Explained: Why Tunisian president has suspended the PM, dissolved Parliament

The President stated that the move was taken amidst the economic trouble the country has been facing for years and the government’s mishandling of the coronavirus pandemic.

Written by Sanskriti Falor , Edited by Explained Desk | New Delhi |
Updated: August 6, 2021 7:58:01 am
Tunisian President Kais Saied. (Tunisian President's Office/via Reuters)

After ten years of democracy and multiple leaders struggling to keep up with it, Tunisia faces its biggest turmoil as President Kais Saied suspended Prime Minister Hichem Mechichi and Parliament over a week ago.

The President stated that the move was taken amidst the economic trouble the country has been facing for years and the government’s mishandling of the coronavirus pandemic.

What is the current crisis in Tunisia about?

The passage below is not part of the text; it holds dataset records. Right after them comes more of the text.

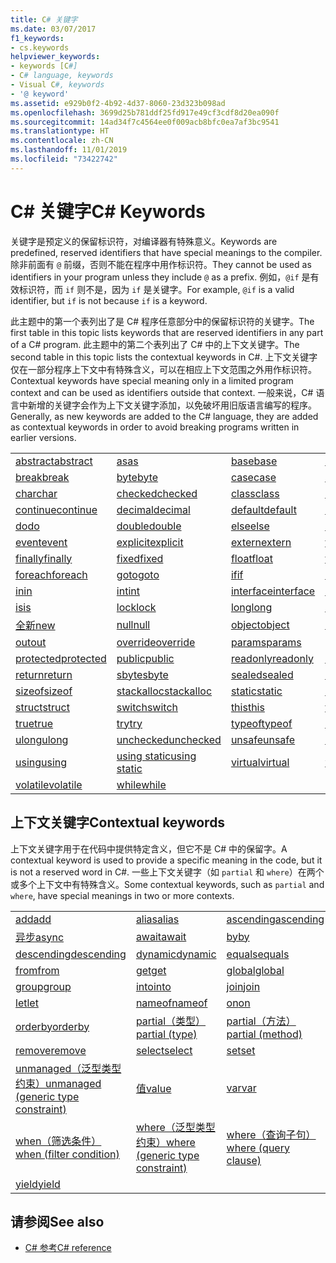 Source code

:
```yaml
---
title: C# 关键字
ms.date: 03/07/2017
f1_keywords:
- cs.keywords
helpviewer_keywords:
- keywords [C#]
- C# language, keywords
- Visual C#, keywords
- '@ keyword'
ms.assetid: e929b0f2-4b92-4d37-8060-23d323b098ad
ms.openlocfilehash: 3699d25b781ddf25fd917e49cf3cdf8d20ea090f
ms.sourcegitcommit: 14ad34f7c4564ee0f009acb8bfc0ea7af3bc9541
ms.translationtype: HT
ms.contentlocale: zh-CN
ms.lasthandoff: 11/01/2019
ms.locfileid: "73422742"
---
```

# <a name="c-keywords"></a><span data-ttu-id="c2aa7-102">C# 关键字</span><span class="sxs-lookup"><span data-stu-id="c2aa7-102">C# Keywords</span></span>

<span data-ttu-id="c2aa7-103">关键字是预定义的保留标识符，对编译器有特殊意义。</span><span class="sxs-lookup"><span data-stu-id="c2aa7-103">Keywords are predefined, reserved identifiers that have special meanings to the compiler.</span></span> <span data-ttu-id="c2aa7-104">除非前面有 `@` 前缀，否则不能在程序中用作标识符。</span><span class="sxs-lookup"><span data-stu-id="c2aa7-104">They cannot be used as identifiers in your program unless they include `@` as a prefix.</span></span> <span data-ttu-id="c2aa7-105">例如，`@if` 是有效标识符，而 `if` 则不是，因为 `if` 是关键字。</span><span class="sxs-lookup"><span data-stu-id="c2aa7-105">For example, `@if` is a valid identifier, but `if` is not because `if` is a keyword.</span></span>  
  
 <span data-ttu-id="c2aa7-106">此主题中的第一个表列出了是 C# 程序任意部分中的保留标识符的关键字。</span><span class="sxs-lookup"><span data-stu-id="c2aa7-106">The first table in this topic lists keywords that are reserved identifiers in any part of a C# program.</span></span> <span data-ttu-id="c2aa7-107">此主题中的第二个表列出了 C# 中的上下文关键字。</span><span class="sxs-lookup"><span data-stu-id="c2aa7-107">The second table in this topic lists the contextual keywords in C#.</span></span> <span data-ttu-id="c2aa7-108">上下文关键字仅在一部分程序上下文中有特殊含义，可以在相应上下文范围之外用作标识符。</span><span class="sxs-lookup"><span data-stu-id="c2aa7-108">Contextual keywords have special meaning only in a limited program context and can be used as identifiers outside that context.</span></span> <span data-ttu-id="c2aa7-109">一般来说，C# 语言中新增的关键字会作为上下文关键字添加，以免破坏用旧版语言编写的程序。</span><span class="sxs-lookup"><span data-stu-id="c2aa7-109">Generally, as new keywords are added to the C# language, they are added as contextual keywords in order to avoid breaking programs written in earlier versions.</span></span>  
  
|||||  
|---|---|---|---|  
|[<span data-ttu-id="c2aa7-110">abstract</span><span class="sxs-lookup"><span data-stu-id="c2aa7-110">abstract</span></span>](abstract.md)|[<span data-ttu-id="c2aa7-111">as</span><span class="sxs-lookup"><span data-stu-id="c2aa7-111">as</span></span>](../operators/type-testing-and-cast.md#as-operator)|[<span data-ttu-id="c2aa7-112">base</span><span class="sxs-lookup"><span data-stu-id="c2aa7-112">base</span></span>](base.md)|[<span data-ttu-id="c2aa7-113">bool</span><span class="sxs-lookup"><span data-stu-id="c2aa7-113">bool</span></span>](bool.md)|  
|[<span data-ttu-id="c2aa7-114">break</span><span class="sxs-lookup"><span data-stu-id="c2aa7-114">break</span></span>](break.md)|[<span data-ttu-id="c2aa7-115">byte</span><span class="sxs-lookup"><span data-stu-id="c2aa7-115">byte</span></span>](../builtin-types/integral-numeric-types.md)|[<span data-ttu-id="c2aa7-116">case</span><span class="sxs-lookup"><span data-stu-id="c2aa7-116">case</span></span>](switch.md)|[<span data-ttu-id="c2aa7-117">catch</span><span class="sxs-lookup"><span data-stu-id="c2aa7-117">catch</span></span>](try-catch.md)|  
|[<span data-ttu-id="c2aa7-118">char</span><span class="sxs-lookup"><span data-stu-id="c2aa7-118">char</span></span>](char.md)|[<span data-ttu-id="c2aa7-119">checked</span><span class="sxs-lookup"><span data-stu-id="c2aa7-119">checked</span></span>](checked.md)|[<span data-ttu-id="c2aa7-120">class</span><span class="sxs-lookup"><span data-stu-id="c2aa7-120">class</span></span>](class.md)|[<span data-ttu-id="c2aa7-121">const</span><span class="sxs-lookup"><span data-stu-id="c2aa7-121">const</span></span>](const.md)|  
|[<span data-ttu-id="c2aa7-122">continue</span><span class="sxs-lookup"><span data-stu-id="c2aa7-122">continue</span></span>](continue.md)|[<span data-ttu-id="c2aa7-123">decimal</span><span class="sxs-lookup"><span data-stu-id="c2aa7-123">decimal</span></span>](../builtin-types/floating-point-numeric-types.md)|[<span data-ttu-id="c2aa7-124">default</span><span class="sxs-lookup"><span data-stu-id="c2aa7-124">default</span></span>](default.md)|[<span data-ttu-id="c2aa7-125">delegate</span><span class="sxs-lookup"><span data-stu-id="c2aa7-125">delegate</span></span>](../builtin-types/reference-types.md)|  
|[<span data-ttu-id="c2aa7-126">do</span><span class="sxs-lookup"><span data-stu-id="c2aa7-126">do</span></span>](do.md)|[<span data-ttu-id="c2aa7-127">double</span><span class="sxs-lookup"><span data-stu-id="c2aa7-127">double</span></span>](../builtin-types/floating-point-numeric-types.md)|[<span data-ttu-id="c2aa7-128">else</span><span class="sxs-lookup"><span data-stu-id="c2aa7-128">else</span></span>](if-else.md)|[<span data-ttu-id="c2aa7-129">enum</span><span class="sxs-lookup"><span data-stu-id="c2aa7-129">enum</span></span>](enum.md)|  
|[<span data-ttu-id="c2aa7-130">event</span><span class="sxs-lookup"><span data-stu-id="c2aa7-130">event</span></span>](event.md)|[<span data-ttu-id="c2aa7-131">explicit</span><span class="sxs-lookup"><span data-stu-id="c2aa7-131">explicit</span></span>](../operators/user-defined-conversion-operators.md)|[<span data-ttu-id="c2aa7-132">extern</span><span class="sxs-lookup"><span data-stu-id="c2aa7-132">extern</span></span>](extern.md)|[<span data-ttu-id="c2aa7-133">false</span><span class="sxs-lookup"><span data-stu-id="c2aa7-133">false</span></span>](false-literal.md)|  
|[<span data-ttu-id="c2aa7-134">finally</span><span class="sxs-lookup"><span data-stu-id="c2aa7-134">finally</span></span>](try-finally.md)|[<span data-ttu-id="c2aa7-135">fixed</span><span class="sxs-lookup"><span data-stu-id="c2aa7-135">fixed</span></span>](fixed-statement.md)|[<span data-ttu-id="c2aa7-136">float</span><span class="sxs-lookup"><span data-stu-id="c2aa7-136">float</span></span>](../builtin-types/floating-point-numeric-types.md)|[<span data-ttu-id="c2aa7-137">for</span><span class="sxs-lookup"><span data-stu-id="c2aa7-137">for</span></span>](for.md)|  
|[<span data-ttu-id="c2aa7-138">foreach</span><span class="sxs-lookup"><span data-stu-id="c2aa7-138">foreach</span></span>](foreach-in.md)|[<span data-ttu-id="c2aa7-139">goto</span><span class="sxs-lookup"><span data-stu-id="c2aa7-139">goto</span></span>](goto.md)|[<span data-ttu-id="c2aa7-140">if</span><span class="sxs-lookup"><span data-stu-id="c2aa7-140">if</span></span>](if-else.md)|[<span data-ttu-id="c2aa7-141">implicit</span><span class="sxs-lookup"><span data-stu-id="c2aa7-141">implicit</span></span>](../operators/user-defined-conversion-operators.md)|  
|[<span data-ttu-id="c2aa7-142">in</span><span class="sxs-lookup"><span data-stu-id="c2aa7-142">in</span></span>](in.md)|[<span data-ttu-id="c2aa7-143">int</span><span class="sxs-lookup"><span data-stu-id="c2aa7-143">int</span></span>](../builtin-types/integral-numeric-types.md)|[<span data-ttu-id="c2aa7-144">interface</span><span class="sxs-lookup"><span data-stu-id="c2aa7-144">interface</span></span>](interface.md)|[<span data-ttu-id="c2aa7-145">internal</span><span class="sxs-lookup"><span data-stu-id="c2aa7-145">internal</span></span>](internal.md)|
|[<span data-ttu-id="c2aa7-146">is</span><span class="sxs-lookup"><span data-stu-id="c2aa7-146">is</span></span>](is.md)|[<span data-ttu-id="c2aa7-147">lock</span><span class="sxs-lookup"><span data-stu-id="c2aa7-147">lock</span></span>](lock-statement.md)|[<span data-ttu-id="c2aa7-148">long</span><span class="sxs-lookup"><span data-stu-id="c2aa7-148">long</span></span>](../builtin-types/integral-numeric-types.md)|[<span data-ttu-id="c2aa7-149">namespace</span><span class="sxs-lookup"><span data-stu-id="c2aa7-149">namespace</span></span>](namespace.md)|
|[<span data-ttu-id="c2aa7-150">全新</span><span class="sxs-lookup"><span data-stu-id="c2aa7-150">new</span></span>](../operators/new-operator.md)|[<span data-ttu-id="c2aa7-151">null</span><span class="sxs-lookup"><span data-stu-id="c2aa7-151">null</span></span>](null.md)|[<span data-ttu-id="c2aa7-152">object</span><span class="sxs-lookup"><span data-stu-id="c2aa7-152">object</span></span>](../builtin-types/reference-types.md)|[<span data-ttu-id="c2aa7-153">operator</span><span class="sxs-lookup"><span data-stu-id="c2aa7-153">operator</span></span>](../operators/operator-overloading.md)|
|[<span data-ttu-id="c2aa7-154">out</span><span class="sxs-lookup"><span data-stu-id="c2aa7-154">out</span></span>](out.md)|[<span data-ttu-id="c2aa7-155">override</span><span class="sxs-lookup"><span data-stu-id="c2aa7-155">override</span></span>](override.md)|[<span data-ttu-id="c2aa7-156">params</span><span class="sxs-lookup"><span data-stu-id="c2aa7-156">params</span></span>](params.md)|[<span data-ttu-id="c2aa7-157">private</span><span class="sxs-lookup"><span data-stu-id="c2aa7-157">private</span></span>](private.md)|
|[<span data-ttu-id="c2aa7-158">protected</span><span class="sxs-lookup"><span data-stu-id="c2aa7-158">protected</span></span>](protected.md)|[<span data-ttu-id="c2aa7-159">public</span><span class="sxs-lookup"><span data-stu-id="c2aa7-159">public</span></span>](public.md)|[<span data-ttu-id="c2aa7-160">readonly</span><span class="sxs-lookup"><span data-stu-id="c2aa7-160">readonly</span></span>](readonly.md)|[<span data-ttu-id="c2aa7-161">ref</span><span class="sxs-lookup"><span data-stu-id="c2aa7-161">ref</span></span>](ref.md)|
|[<span data-ttu-id="c2aa7-162">return</span><span class="sxs-lookup"><span data-stu-id="c2aa7-162">return</span></span>](return.md)|[<span data-ttu-id="c2aa7-163">sbyte</span><span class="sxs-lookup"><span data-stu-id="c2aa7-163">sbyte</span></span>](../builtin-types/integral-numeric-types.md)|[<span data-ttu-id="c2aa7-164">sealed</span><span class="sxs-lookup"><span data-stu-id="c2aa7-164">sealed</span></span>](sealed.md)|[<span data-ttu-id="c2aa7-165">short</span><span class="sxs-lookup"><span data-stu-id="c2aa7-165">short</span></span>](../builtin-types/integral-numeric-types.md)||
[<span data-ttu-id="c2aa7-166">sizeof</span><span class="sxs-lookup"><span data-stu-id="c2aa7-166">sizeof</span></span>](../operators/sizeof.md)|[<span data-ttu-id="c2aa7-167">stackalloc</span><span class="sxs-lookup"><span data-stu-id="c2aa7-167">stackalloc</span></span>](../operators/stackalloc.md)|[<span data-ttu-id="c2aa7-168">static</span><span class="sxs-lookup"><span data-stu-id="c2aa7-168">static</span></span>](static.md)|[<span data-ttu-id="c2aa7-169">string</span><span class="sxs-lookup"><span data-stu-id="c2aa7-169">string</span></span>](../builtin-types/reference-types.md)|
|[<span data-ttu-id="c2aa7-170">struct</span><span class="sxs-lookup"><span data-stu-id="c2aa7-170">struct</span></span>](struct.md)|[<span data-ttu-id="c2aa7-171">switch</span><span class="sxs-lookup"><span data-stu-id="c2aa7-171">switch</span></span>](switch.md)|[<span data-ttu-id="c2aa7-172">this</span><span class="sxs-lookup"><span data-stu-id="c2aa7-172">this</span></span>](this.md)|[<span data-ttu-id="c2aa7-173">throw</span><span class="sxs-lookup"><span data-stu-id="c2aa7-173">throw</span></span>](throw.md)|
|[<span data-ttu-id="c2aa7-174">true</span><span class="sxs-lookup"><span data-stu-id="c2aa7-174">true</span></span>](true-literal.md)|[<span data-ttu-id="c2aa7-175">try</span><span class="sxs-lookup"><span data-stu-id="c2aa7-175">try</span></span>](try-catch.md)|[<span data-ttu-id="c2aa7-176">typeof</span><span class="sxs-lookup"><span data-stu-id="c2aa7-176">typeof</span></span>](../operators/type-testing-and-cast.md#typeof-operator)|[<span data-ttu-id="c2aa7-177">uint</span><span class="sxs-lookup"><span data-stu-id="c2aa7-177">uint</span></span>](../builtin-types/integral-numeric-types.md)|
|[<span data-ttu-id="c2aa7-178">ulong</span><span class="sxs-lookup"><span data-stu-id="c2aa7-178">ulong</span></span>](../builtin-types/integral-numeric-types.md)|[<span data-ttu-id="c2aa7-179">unchecked</span><span class="sxs-lookup"><span data-stu-id="c2aa7-179">unchecked</span></span>](unchecked.md)|[<span data-ttu-id="c2aa7-180">unsafe</span><span class="sxs-lookup"><span data-stu-id="c2aa7-180">unsafe</span></span>](unsafe.md)|[<span data-ttu-id="c2aa7-181">ushort</span><span class="sxs-lookup"><span data-stu-id="c2aa7-181">ushort</span></span>](../builtin-types/integral-numeric-types.md)|
|[<span data-ttu-id="c2aa7-182">using</span><span class="sxs-lookup"><span data-stu-id="c2aa7-182">using</span></span>](using.md)|[<span data-ttu-id="c2aa7-183">using static</span><span class="sxs-lookup"><span data-stu-id="c2aa7-183">using static</span></span>](using-static.md)|[<span data-ttu-id="c2aa7-184">virtual</span><span class="sxs-lookup"><span data-stu-id="c2aa7-184">virtual</span></span>](virtual.md)|[<span data-ttu-id="c2aa7-185">void</span><span class="sxs-lookup"><span data-stu-id="c2aa7-185">void</span></span>](void.md)|
|[<span data-ttu-id="c2aa7-186">volatile</span><span class="sxs-lookup"><span data-stu-id="c2aa7-186">volatile</span></span>](volatile.md)|[<span data-ttu-id="c2aa7-187">while</span><span class="sxs-lookup"><span data-stu-id="c2aa7-187">while</span></span>](while.md)|

## <a name="contextual-keywords"></a><span data-ttu-id="c2aa7-188">上下文关键字</span><span class="sxs-lookup"><span data-stu-id="c2aa7-188">Contextual keywords</span></span>

 <span data-ttu-id="c2aa7-189">上下文关键字用于在代码中提供特定含义，但它不是 C# 中的保留字。</span><span class="sxs-lookup"><span data-stu-id="c2aa7-189">A contextual keyword is used to provide a specific meaning in the code, but it is not a reserved word in C#.</span></span> <span data-ttu-id="c2aa7-190">一些上下文关键字（如 `partial` 和 `where`）在两个或多个上下文中有特殊含义。</span><span class="sxs-lookup"><span data-stu-id="c2aa7-190">Some contextual keywords, such as `partial` and `where`, have special meanings in two or more contexts.</span></span>  
  
||||  
|---|---|---|  
|[<span data-ttu-id="c2aa7-191">add</span><span class="sxs-lookup"><span data-stu-id="c2aa7-191">add</span></span>](add.md)|[<span data-ttu-id="c2aa7-192">alias</span><span class="sxs-lookup"><span data-stu-id="c2aa7-192">alias</span></span>](extern-alias.md)|[<span data-ttu-id="c2aa7-193">ascending</span><span class="sxs-lookup"><span data-stu-id="c2aa7-193">ascending</span></span>](ascending.md)|
|[<span data-ttu-id="c2aa7-194">异步</span><span class="sxs-lookup"><span data-stu-id="c2aa7-194">async</span></span>](async.md)|[<span data-ttu-id="c2aa7-195">await</span><span class="sxs-lookup"><span data-stu-id="c2aa7-195">await</span></span>](../operators/await.md)|[<span data-ttu-id="c2aa7-196">by</span><span class="sxs-lookup"><span data-stu-id="c2aa7-196">by</span></span>](by.md)|
|[<span data-ttu-id="c2aa7-197">descending</span><span class="sxs-lookup"><span data-stu-id="c2aa7-197">descending</span></span>](descending.md)|[<span data-ttu-id="c2aa7-198">dynamic</span><span class="sxs-lookup"><span data-stu-id="c2aa7-198">dynamic</span></span>](../builtin-types/reference-types.md)|[<span data-ttu-id="c2aa7-199">equals</span><span class="sxs-lookup"><span data-stu-id="c2aa7-199">equals</span></span>](equals.md)|
|[<span data-ttu-id="c2aa7-200">from</span><span class="sxs-lookup"><span data-stu-id="c2aa7-200">from</span></span>](from-clause.md)|[<span data-ttu-id="c2aa7-201">get</span><span class="sxs-lookup"><span data-stu-id="c2aa7-201">get</span></span>](get.md)|[<span data-ttu-id="c2aa7-202">global</span><span class="sxs-lookup"><span data-stu-id="c2aa7-202">global</span></span>](../operators/namespace-alias-qualifier.md)|
|[<span data-ttu-id="c2aa7-203">group</span><span class="sxs-lookup"><span data-stu-id="c2aa7-203">group</span></span>](group-clause.md)|[<span data-ttu-id="c2aa7-204">into</span><span class="sxs-lookup"><span data-stu-id="c2aa7-204">into</span></span>](into.md)|[<span data-ttu-id="c2aa7-205">join</span><span class="sxs-lookup"><span data-stu-id="c2aa7-205">join</span></span>](join-clause.md)|
|[<span data-ttu-id="c2aa7-206">let</span><span class="sxs-lookup"><span data-stu-id="c2aa7-206">let</span></span>](let-clause.md)|[<span data-ttu-id="c2aa7-207">nameof</span><span class="sxs-lookup"><span data-stu-id="c2aa7-207">nameof</span></span>](../operators/nameof.md)|[<span data-ttu-id="c2aa7-208">on</span><span class="sxs-lookup"><span data-stu-id="c2aa7-208">on</span></span>](on.md)|
|[<span data-ttu-id="c2aa7-209">orderby</span><span class="sxs-lookup"><span data-stu-id="c2aa7-209">orderby</span></span>](orderby-clause.md)|[<span data-ttu-id="c2aa7-210">partial（类型）</span><span class="sxs-lookup"><span data-stu-id="c2aa7-210">partial (type)</span></span>](partial-type.md)|[<span data-ttu-id="c2aa7-211">partial（方法）</span><span class="sxs-lookup"><span data-stu-id="c2aa7-211">partial (method)</span></span>](partial-method.md)|
|[<span data-ttu-id="c2aa7-212">remove</span><span class="sxs-lookup"><span data-stu-id="c2aa7-212">remove</span></span>](remove.md)|[<span data-ttu-id="c2aa7-213">select</span><span class="sxs-lookup"><span data-stu-id="c2aa7-213">select</span></span>](select-clause.md)|[<span data-ttu-id="c2aa7-214">set</span><span class="sxs-lookup"><span data-stu-id="c2aa7-214">set</span></span>](set.md)|
|[<span data-ttu-id="c2aa7-215">unmanaged（泛型类型约束）</span><span class="sxs-lookup"><span data-stu-id="c2aa7-215">unmanaged (generic type constraint)</span></span>](where-generic-type-constraint.md)|[<span data-ttu-id="c2aa7-216">值</span><span class="sxs-lookup"><span data-stu-id="c2aa7-216">value</span></span>](value.md)|[<span data-ttu-id="c2aa7-217">var</span><span class="sxs-lookup"><span data-stu-id="c2aa7-217">var</span></span>](var.md)|
|[<span data-ttu-id="c2aa7-218">when（筛选条件）</span><span class="sxs-lookup"><span data-stu-id="c2aa7-218">when (filter condition)</span></span>](when.md)|[<span data-ttu-id="c2aa7-219">where（泛型类型约束）</span><span class="sxs-lookup"><span data-stu-id="c2aa7-219">where (generic type constraint)</span></span>](where-generic-type-constraint.md)|[<span data-ttu-id="c2aa7-220">where（查询子句）</span><span class="sxs-lookup"><span data-stu-id="c2aa7-220">where (query clause)</span></span>](where-clause.md)|
|[<span data-ttu-id="c2aa7-221">yield</span><span class="sxs-lookup"><span data-stu-id="c2aa7-221">yield</span></span>](yield.md)| | |
  
## <a name="see-also"></a><span data-ttu-id="c2aa7-222">请参阅</span><span class="sxs-lookup"><span data-stu-id="c2aa7-222">See also</span></span>

- [<span data-ttu-id="c2aa7-223">C# 参考</span><span class="sxs-lookup"><span data-stu-id="c2aa7-223">C# reference</span></span>](../index.md)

President Kais Saied invoked an emergency act, Article 80, from Tunisia’s constitution on Sunday (July 25), and removed the Prime Minister and suspended the Parliament the next day. Saied took charge of the executive powers in the country promising the appointment of a new leader chosen by him. Saied has relieved cabinet ministers of the country and appointed acting ministers.

Tunisia, which was supposed to be a hope of democracy in the Arab world, has seen leader after leader come with little to no relief to the citizens of the country.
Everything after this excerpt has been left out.